**Task directions:**
All of the data that follows should be given again exactly, without its images.

(Dataset records)
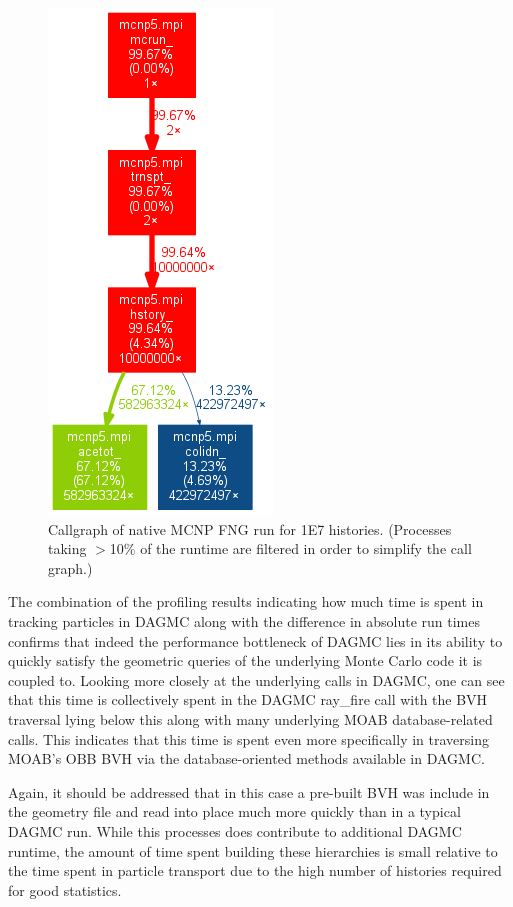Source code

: \documentclass[12pt, a4paper]{article}
\begin{document}
\begin{figure}[H]
  \centering
  \caption{Callgraph of native MCNP FNG run for 1E7 histories. (Processes taking $>$10\% of the runtime are filtered in order to simplify the call graph.)}
  \label{dagmc-fng-coarse}
  \includegraphics[scale=0.35]{mcnp_fng_cg_coarse.png}
\end{figure}

The combination of the profiling results indicating how much time is spent in tracking particles in DAGMC along with the difference in absolute run times confirms that indeed the performance bottleneck of DAGMC lies in its ability to quickly satisfy the geometric queries of the underlying Monte Carlo code it is coupled to. Looking more closely at the underlying calls in DAGMC, one can see that this time is collectively spent in the DAGMC ray\_fire call with the BVH traversal lying below this along with many underlying MOAB database-related calls. This indicates that this time is spent even more specifically in traversing MOAB's OBB BVH via the database-oriented methods available in DAGMC.

Again, it should be addressed that in this case a pre-built BVH was include in the geometry file and read into place much more quickly than in a typical DAGMC run. While this processes does contribute to additional DAGMC runtime, the amount of time spent building these hierarchies is small relative to the time spent in particle transport due to the high number of histories required for good statistics.
\end{document}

**Exercise answer:**
Source code

: \documentclass[12pt, a4paper]{article}
\begin{document}
\begin{figure}[H]
  \centering
  \caption{Callgraph of native MCNP FNG run for 1E7 histories. (Processes taking $>$10\% of the runtime are filtered in order to simplify the call graph.)}
  \label{dagmc-fng-coarse}
  \includegraphics[scale=0.35]{mcnp_fng_cg_coarse.png}
\end{figure}

The combination of the profiling results indicating how much time is spent in tracking particles in DAGMC along with the difference in absolute run times confirms that indeed the performance bottleneck of DAGMC lies in its ability to quickly satisfy the geometric queries of the underlying Monte Carlo code it is coupled to. Looking more closely at the underlying calls in DAGMC, one can see that this time is collectively spent in the DAGMC ray\_fire call with the BVH traversal lying below this along with many underlying MOAB database-related calls. This indicates that this time is spent even more specifically in traversing MOAB's OBB BVH via the database-oriented methods available in DAGMC.

Again, it should be addressed that in this case a pre-built BVH was include in the geometry file and read into place much more quickly than in a typical DAGMC run. While this processes does contribute to additional DAGMC runtime, the amount of time spent building these hierarchies is small relative to the time spent in particle transport due to the high number of histories required for good statistics.
\end{document}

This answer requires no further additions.